It can be said that the two accounts of Jesus’s virgin birth were formed from stories that had been shared around ten years before the gospels were written. Within the Christian church some traditions place the conception of Jesus on the 25th March nine months before his birth on the 25th of December but it is not known exactly when Jesus was actually conceived and born!
Other Virgin Birth stories!
From early humanity and during the Greco-Roman world there has existed stories of human women who have given birth to a child as a result of some form of angelic/spiritual intervention. It is interesting that Matthew shared a linage of Jesus’s family that stretched back to King David and his description of a virgin birth would not have been shocking as other related stories existed such as the miraculous birth of Isaac to Abraham and Sarah in their old age. The exact origin of the virgin birth of Jesus is without equal in either Jewish or Pagan literature.
There is a case that with the visit of the wise men at the birth of Jesus there may have been some connection to the teachings of Zoroastrianism but it has not been fully validated. So questions may be asked as to where Matthew and Luke based their accounts of Jesus’s birth as both would not have been eye witnesses but that in itself does not undermined any authenticity it may have from an oral tradition passed down..

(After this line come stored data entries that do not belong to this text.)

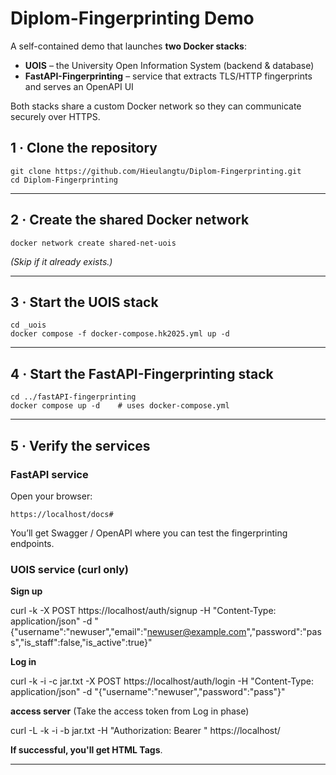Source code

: # Diplom-Fingerprinting Demo

A self-contained demo that launches **two Docker stacks**:

- **UOIS** – the University Open Information System (backend & database)
- **FastAPI-Fingerprinting** – service that extracts TLS/HTTP fingerprints and serves an OpenAPI UI

Both stacks share a custom Docker network so they can communicate securely over HTTPS.

## 1 · Clone the repository

    git clone https://github.com/Hieulangtu/Diplom-Fingerprinting.git
    cd Diplom-Fingerprinting

---

## 2 · Create the shared Docker network

    docker network create shared-net-uois

_(Skip if it already exists.)_

---

## 3 · Start the **UOIS** stack

    cd _uois
    docker compose -f docker-compose.hk2025.yml up -d

---

## 4 · Start the **FastAPI-Fingerprinting** stack

    cd ../fastAPI-fingerprinting
    docker compose up -d    # uses docker-compose.yml

---

## 5 · Verify the services

### FastAPI service

Open your browser:

    https://localhost/docs#

You’ll get Swagger / OpenAPI where you can test the fingerprinting endpoints.

### UOIS service (curl only)

**Sign up**

curl -k -X POST https://localhost/auth/signup -H "Content-Type: application/json" -d "{\"username\":\"newuser\",\"email\":\"newuser@example.com\",\"password\":\"pass\",\"is_staff\":false,\"is_active\":true}"

**Log in**

curl -k -i -c jar.txt -X POST https://localhost/auth/login -H "Content-Type: application/json" -d "{\"username\":\"newuser\",\"password\":\"pass\"}"

**access server** (Take the access token from Log in phase)

curl -L -k -i -b jar.txt -H "Authorization: Bearer <Token>" https://localhost/

**If successful, you'll get HTML Tags**.

---
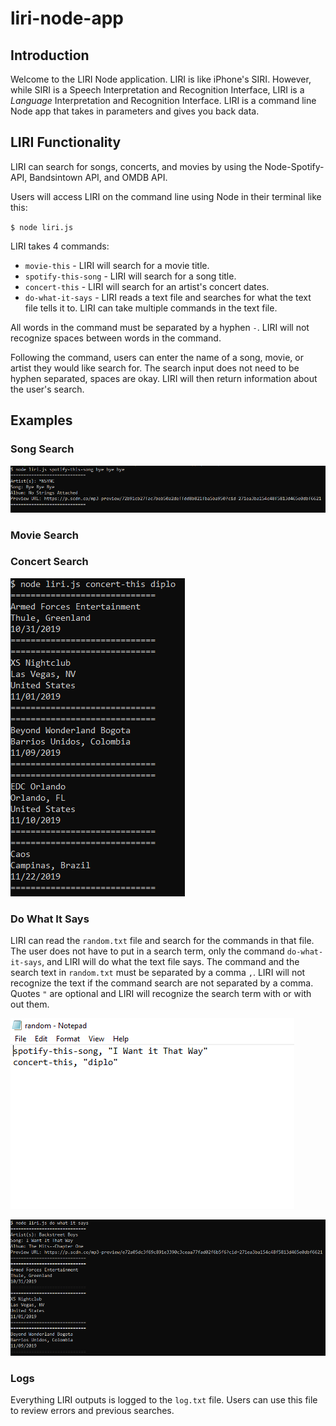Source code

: # liri-node-app

## Introduction

Welcome to the LIRI Node application. LIRI is like iPhone's SIRI. However, while SIRI is a Speech Interpretation and Recognition Interface, LIRI is a _Language_ Interpretation and Recognition Interface. LIRI is a command line Node app that takes in parameters and gives you back data. 

## LIRI Functionality

LIRI can search for songs, concerts, and movies by using the Node-Spotify-API, Bandsintown API, and OMDB API. 

Users will access LIRI on the command line using Node in their terminal like this:

`$ node liri.js`

LIRI takes 4 commands:

* `movie-this` - LIRI will search for a movie title.
* `spotify-this-song` - LIRI will search for a song title.
* `concert-this` - LIRI will search for an artist's concert dates.
* `do-what-it-says` - LIRI reads a text file and searches for what the text file tells it to. LIRI can take multiple commands in the text file.

All words in the command must be separated by a hyphen `-`. LIRI will not recognize spaces between words in the command.

Following the command, users can enter the name of a song, movie, or artist they would like search for. The search input does not need to be hyphen separated, spaces are okay. LIRI will then return information about the user's search.

## Examples

### Song Search
![song search](./images/song.PNG)

### Movie Search


### Concert Search
![image info](./images/concert.PNG)

### Do What It Says

LIRI can read the `random.txt` file and search for the commands in that file. The user does not have to put in a search term, only the command `do-what-it-says`, and LIRI will do what the text file says. The command and the search text in `random.txt` must be separated by a comma `,`. LIRI will not recognize the text if the command search are not separated by a comma. Quotes `"` are optional and LIRI will recognize the search term with or with out them.

![image info](./images/text-input.PNG)

![image info](./images/do-what-it-says.PNG)

### Logs

Everything LIRI outputs is logged to the `log.txt` file. Users can use this file to review errors and previous searches.
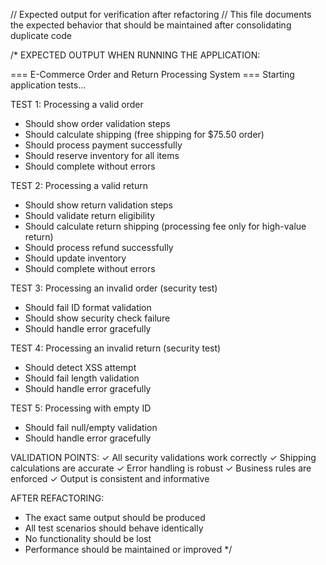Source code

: // Expected output for verification after refactoring
// This file documents the expected behavior that should be maintained after consolidating duplicate code

/*
EXPECTED OUTPUT WHEN RUNNING THE APPLICATION:

=== E-Commerce Order and Return Processing System ===
Starting application tests...

TEST 1: Processing a valid order
- Should show order validation steps
- Should calculate shipping (free shipping for $75.50 order)
- Should process payment successfully
- Should reserve inventory for all items
- Should complete without errors

TEST 2: Processing a valid return
- Should show return validation steps
- Should validate return eligibility
- Should calculate return shipping (processing fee only for high-value return)
- Should process refund successfully
- Should update inventory
- Should complete without errors

TEST 3: Processing an invalid order (security test)
- Should fail ID format validation
- Should show security check failure
- Should handle error gracefully

TEST 4: Processing an invalid return (security test)
- Should detect XSS attempt
- Should fail length validation
- Should handle error gracefully

TEST 5: Processing with empty ID
- Should fail null/empty validation
- Should handle error gracefully

VALIDATION POINTS:
✓ All security validations work correctly
✓ Shipping calculations are accurate
✓ Error handling is robust
✓ Business rules are enforced
✓ Output is consistent and informative

AFTER REFACTORING:
- The exact same output should be produced
- All test scenarios should behave identically
- No functionality should be lost
- Performance should be maintained or improved
*/
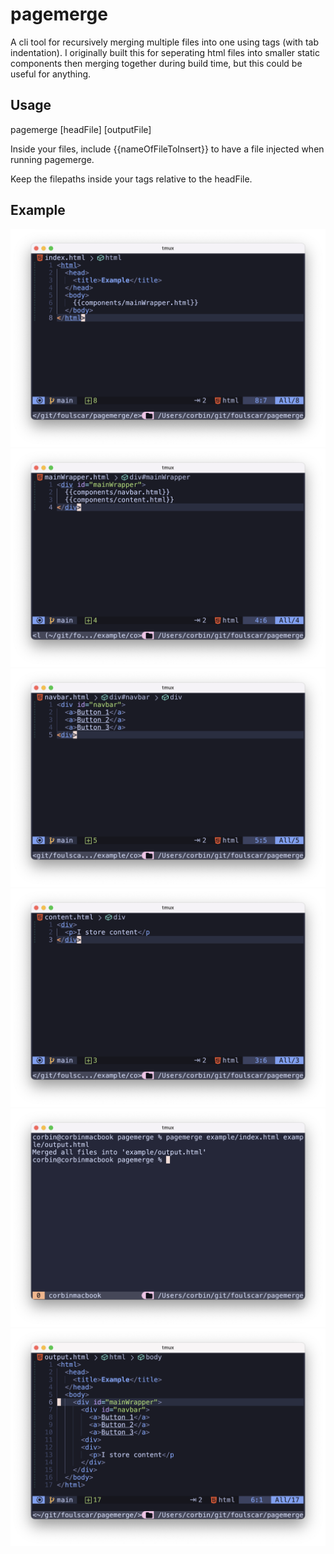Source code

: # pagemerge
A cli tool for recursively merging multiple files into one using tags (with tab indentation). I originally built this for seperating html files into smaller static components then merging together during build time, but this could be useful for anything.

## Usage
pagemerge [headFile] [outputFile]

Inside your files, include {{nameOfFileToInsert}} to have a file injected when running pagemerge.

Keep the filepaths inside your tags relative to the headFile.

## Example
![index.html](images/index.png)
![mainWrapper.html](images/mainWrapper.png)
![navbar.html](images/navbar.png)
![content.html](images/content.png)
![pagemerge](images/command.png)
![output.html](images/output.png)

How it affected Mary and Joseph?
Carole Crossley who has written the devotions on our website Explore to Inspire has completed three articles that relate to Joseph, Gabriel and Mary and each one gives an insight into how they would have felt and responded to the miraculous conception of Jesus.
Mary – To be told by the Angel Gabriel that she was to become the mother of the Messiah would have been overwhelming and she might have felt over powered and out of any personal control of her body
Mary would have felt a sense of shame, confusion and possible rejection from Joseph, his family and her local community who actively stoned women having a child out of wedlock. However, Mary in the context of her Jewish faith, felt honoured to be, as prophesied, the mother of Jesus the promised Messiah and said yes to Gabriel as expressed in the words of the Magnificat in Luke 1: 46 – 55.
Joseph – would have felt rejected when Mary shared with him that she was with child and seeking to honour her made plans to divorce her quietly. Joseph had three visits from an angel with the first one in a dream confirming to him that Mary was to give birth to a son and he was to be called Jesus who would save people from their sins.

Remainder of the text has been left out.